Some _personal reflections_ again.
meopemuk said:
1. Our present theory (quantum mechanics) is not a complete description of nature. There should be a deeper theory, which eventually will explain/predict the place of landing of each electron, or exact times of clicks of Geiger counters, or other events, which are currently described only probabilistically.
2. Events occurring with individual systems are fundamentally random. We will never know more than their probabilities. Quantum mechanics is the best possible (but not all-powerful) tool to describe nature.
Some things are hard to grasp, but it isn't that hard. These discussions never end.

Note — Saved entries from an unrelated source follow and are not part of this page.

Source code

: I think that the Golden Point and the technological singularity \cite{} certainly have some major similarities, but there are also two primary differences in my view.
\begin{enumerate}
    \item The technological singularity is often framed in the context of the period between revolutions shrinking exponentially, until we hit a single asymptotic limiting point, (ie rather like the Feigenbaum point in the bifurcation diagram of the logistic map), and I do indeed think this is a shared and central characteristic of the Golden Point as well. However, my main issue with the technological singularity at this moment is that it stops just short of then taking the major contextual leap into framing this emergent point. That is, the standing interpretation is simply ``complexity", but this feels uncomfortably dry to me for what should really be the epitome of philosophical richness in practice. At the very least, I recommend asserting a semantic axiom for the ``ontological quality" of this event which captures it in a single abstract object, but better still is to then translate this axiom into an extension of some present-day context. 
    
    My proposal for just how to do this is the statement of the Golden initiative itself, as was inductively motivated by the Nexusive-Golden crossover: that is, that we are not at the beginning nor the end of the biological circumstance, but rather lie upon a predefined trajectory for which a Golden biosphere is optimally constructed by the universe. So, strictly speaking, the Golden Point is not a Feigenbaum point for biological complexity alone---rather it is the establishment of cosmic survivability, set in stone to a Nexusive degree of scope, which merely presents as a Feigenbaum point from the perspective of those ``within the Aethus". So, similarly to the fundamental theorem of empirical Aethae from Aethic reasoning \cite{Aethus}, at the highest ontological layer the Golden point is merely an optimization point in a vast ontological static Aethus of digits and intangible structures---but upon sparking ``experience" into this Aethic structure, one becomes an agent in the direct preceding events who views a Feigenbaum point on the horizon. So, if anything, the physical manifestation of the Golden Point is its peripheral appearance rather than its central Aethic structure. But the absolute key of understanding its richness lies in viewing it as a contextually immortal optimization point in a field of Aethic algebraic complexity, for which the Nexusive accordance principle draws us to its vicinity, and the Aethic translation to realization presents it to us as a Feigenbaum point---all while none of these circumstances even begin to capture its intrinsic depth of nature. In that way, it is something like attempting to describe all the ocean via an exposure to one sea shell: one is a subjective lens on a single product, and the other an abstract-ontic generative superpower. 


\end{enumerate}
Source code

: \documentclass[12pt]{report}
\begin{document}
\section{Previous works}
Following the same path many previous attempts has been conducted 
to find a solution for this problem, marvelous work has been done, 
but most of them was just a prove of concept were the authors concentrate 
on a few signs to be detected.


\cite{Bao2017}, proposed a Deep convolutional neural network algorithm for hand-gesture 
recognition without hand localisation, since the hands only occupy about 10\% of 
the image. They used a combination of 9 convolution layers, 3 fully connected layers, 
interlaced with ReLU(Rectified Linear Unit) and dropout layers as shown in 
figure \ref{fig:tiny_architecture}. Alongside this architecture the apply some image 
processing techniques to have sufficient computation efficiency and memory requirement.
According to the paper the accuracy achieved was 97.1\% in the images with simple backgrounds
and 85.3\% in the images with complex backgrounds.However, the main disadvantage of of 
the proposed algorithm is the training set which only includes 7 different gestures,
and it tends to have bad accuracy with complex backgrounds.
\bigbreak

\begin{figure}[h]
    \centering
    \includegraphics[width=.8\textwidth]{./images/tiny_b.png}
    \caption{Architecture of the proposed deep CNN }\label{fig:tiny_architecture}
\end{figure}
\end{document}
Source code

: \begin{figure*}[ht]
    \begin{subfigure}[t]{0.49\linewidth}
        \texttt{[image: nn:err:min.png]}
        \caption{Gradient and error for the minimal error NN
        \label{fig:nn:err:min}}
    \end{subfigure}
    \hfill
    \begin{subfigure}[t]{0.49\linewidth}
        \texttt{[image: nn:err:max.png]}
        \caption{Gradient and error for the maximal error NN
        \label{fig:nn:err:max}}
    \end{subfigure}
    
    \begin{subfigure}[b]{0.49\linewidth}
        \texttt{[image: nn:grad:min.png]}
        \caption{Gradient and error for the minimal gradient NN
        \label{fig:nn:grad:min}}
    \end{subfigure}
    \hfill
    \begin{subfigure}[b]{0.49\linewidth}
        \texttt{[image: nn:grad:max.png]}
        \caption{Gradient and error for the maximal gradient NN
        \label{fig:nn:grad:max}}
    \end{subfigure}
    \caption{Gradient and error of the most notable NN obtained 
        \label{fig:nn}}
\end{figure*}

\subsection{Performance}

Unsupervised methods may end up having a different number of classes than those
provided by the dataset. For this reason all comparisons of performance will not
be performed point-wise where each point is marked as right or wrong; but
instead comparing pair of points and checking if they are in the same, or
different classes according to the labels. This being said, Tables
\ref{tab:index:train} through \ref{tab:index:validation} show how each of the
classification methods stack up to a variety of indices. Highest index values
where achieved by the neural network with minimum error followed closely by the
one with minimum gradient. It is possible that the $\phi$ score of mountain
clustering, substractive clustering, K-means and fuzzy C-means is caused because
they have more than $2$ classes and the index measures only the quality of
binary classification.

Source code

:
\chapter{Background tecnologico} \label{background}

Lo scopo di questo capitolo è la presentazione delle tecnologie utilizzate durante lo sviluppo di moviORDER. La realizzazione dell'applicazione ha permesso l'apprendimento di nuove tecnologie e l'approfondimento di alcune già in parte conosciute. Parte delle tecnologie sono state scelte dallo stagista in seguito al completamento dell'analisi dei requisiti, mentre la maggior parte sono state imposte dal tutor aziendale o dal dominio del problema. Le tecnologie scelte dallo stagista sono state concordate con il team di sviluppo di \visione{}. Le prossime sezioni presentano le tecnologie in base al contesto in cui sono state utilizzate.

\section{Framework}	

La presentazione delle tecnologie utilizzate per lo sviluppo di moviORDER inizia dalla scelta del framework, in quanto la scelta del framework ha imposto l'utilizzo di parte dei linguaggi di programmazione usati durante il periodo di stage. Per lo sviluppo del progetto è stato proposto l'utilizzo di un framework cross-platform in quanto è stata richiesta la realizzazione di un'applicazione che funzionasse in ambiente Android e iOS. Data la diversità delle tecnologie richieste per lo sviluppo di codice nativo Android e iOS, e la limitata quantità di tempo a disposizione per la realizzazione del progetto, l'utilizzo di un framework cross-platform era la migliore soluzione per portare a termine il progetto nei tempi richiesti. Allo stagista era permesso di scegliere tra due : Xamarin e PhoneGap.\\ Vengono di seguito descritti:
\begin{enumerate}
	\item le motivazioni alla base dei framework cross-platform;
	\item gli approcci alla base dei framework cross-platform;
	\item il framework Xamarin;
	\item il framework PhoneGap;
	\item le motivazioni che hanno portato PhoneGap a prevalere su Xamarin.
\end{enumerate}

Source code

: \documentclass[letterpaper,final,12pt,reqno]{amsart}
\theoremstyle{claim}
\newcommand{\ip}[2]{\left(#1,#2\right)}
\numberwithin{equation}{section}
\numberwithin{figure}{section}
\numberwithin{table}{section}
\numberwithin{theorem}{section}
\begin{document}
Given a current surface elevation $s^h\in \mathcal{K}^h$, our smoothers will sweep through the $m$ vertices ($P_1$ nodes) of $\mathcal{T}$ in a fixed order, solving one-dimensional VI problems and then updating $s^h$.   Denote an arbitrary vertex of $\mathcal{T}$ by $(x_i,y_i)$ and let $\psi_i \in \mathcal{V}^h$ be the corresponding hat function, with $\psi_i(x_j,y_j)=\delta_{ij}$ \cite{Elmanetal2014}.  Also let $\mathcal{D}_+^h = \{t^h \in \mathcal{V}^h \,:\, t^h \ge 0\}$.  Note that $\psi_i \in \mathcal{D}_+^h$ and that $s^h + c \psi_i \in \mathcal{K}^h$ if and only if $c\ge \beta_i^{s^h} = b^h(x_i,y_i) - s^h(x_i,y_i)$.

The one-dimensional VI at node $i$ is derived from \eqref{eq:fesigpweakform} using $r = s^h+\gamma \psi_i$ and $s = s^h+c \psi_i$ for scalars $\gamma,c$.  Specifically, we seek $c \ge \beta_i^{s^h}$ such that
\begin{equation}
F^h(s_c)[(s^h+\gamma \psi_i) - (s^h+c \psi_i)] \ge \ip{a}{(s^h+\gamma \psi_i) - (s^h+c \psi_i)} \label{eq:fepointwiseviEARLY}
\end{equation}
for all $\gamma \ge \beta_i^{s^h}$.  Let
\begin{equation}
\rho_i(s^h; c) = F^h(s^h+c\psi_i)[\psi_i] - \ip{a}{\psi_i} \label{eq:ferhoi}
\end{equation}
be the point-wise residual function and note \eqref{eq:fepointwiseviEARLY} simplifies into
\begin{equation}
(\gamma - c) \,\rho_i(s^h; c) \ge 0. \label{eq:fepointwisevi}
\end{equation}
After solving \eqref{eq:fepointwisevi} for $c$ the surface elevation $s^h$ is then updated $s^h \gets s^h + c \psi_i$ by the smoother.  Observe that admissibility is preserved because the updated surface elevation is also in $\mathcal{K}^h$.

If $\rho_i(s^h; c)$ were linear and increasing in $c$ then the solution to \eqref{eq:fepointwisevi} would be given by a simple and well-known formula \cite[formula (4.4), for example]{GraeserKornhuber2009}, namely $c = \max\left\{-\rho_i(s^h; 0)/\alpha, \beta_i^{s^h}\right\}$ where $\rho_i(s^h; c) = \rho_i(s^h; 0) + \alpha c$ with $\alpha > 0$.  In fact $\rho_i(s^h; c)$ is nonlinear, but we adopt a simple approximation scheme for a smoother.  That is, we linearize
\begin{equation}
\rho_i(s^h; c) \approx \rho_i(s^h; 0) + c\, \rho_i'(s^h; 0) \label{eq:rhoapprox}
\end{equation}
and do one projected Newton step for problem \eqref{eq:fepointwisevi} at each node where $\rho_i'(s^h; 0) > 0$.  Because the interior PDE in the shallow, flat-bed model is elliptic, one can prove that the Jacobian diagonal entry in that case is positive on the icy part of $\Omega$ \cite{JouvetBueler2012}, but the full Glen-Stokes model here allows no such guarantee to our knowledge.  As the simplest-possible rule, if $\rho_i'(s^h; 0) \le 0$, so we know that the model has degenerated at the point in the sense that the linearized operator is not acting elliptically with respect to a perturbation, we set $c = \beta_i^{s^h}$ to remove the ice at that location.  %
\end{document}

It seems some people are allergic to probabilities and that resorting to probabilites is somehow a defeat? Probability and bayesian logic is ultimately just a generalization boolean logic.
Sometimes one simply can't answer a question with a yes or a no. Sometimes the CORRECT answer is a maybe. And there are certain degrees of maybe. It really doesn't have to be more weird than that?
Does someone find this weird?
Does someone feel that yes or no, are the scientific answers, and maybe is not? Then go back to the scientific method and think again. I have a feeling that's where this confusion starts. I might even want som updates, improvements in the poppian ideals that ideas are falsified. The falsification should not be restricted to a boolan condition, it must be improved to degrees of belief, or nothing makes sense to me at least. Unlike what might seem the case, this is not only about human philosophy and irrelevant to physics.
> We will never know more than their probabilities.
I think even the probability we can't know exactly. You can't go out in a lab and make a simple measurement on a probability and get an exact value. The finite measurement have a deep implication IMO, if this is going to get near consistent.
There are also deep problems with the frequentist interpretation because the pictured ensmble is simply unreal. It can easily be imagined by a mathematician, but that's not the problem. We need interfaces with reality, and experimental contact.
I suspect that the further insight, may partly satisfy both sides. The fundamental fuzz is also a possibility! Meaning that catogoric statements as fundamental random, doesn't make complete sense.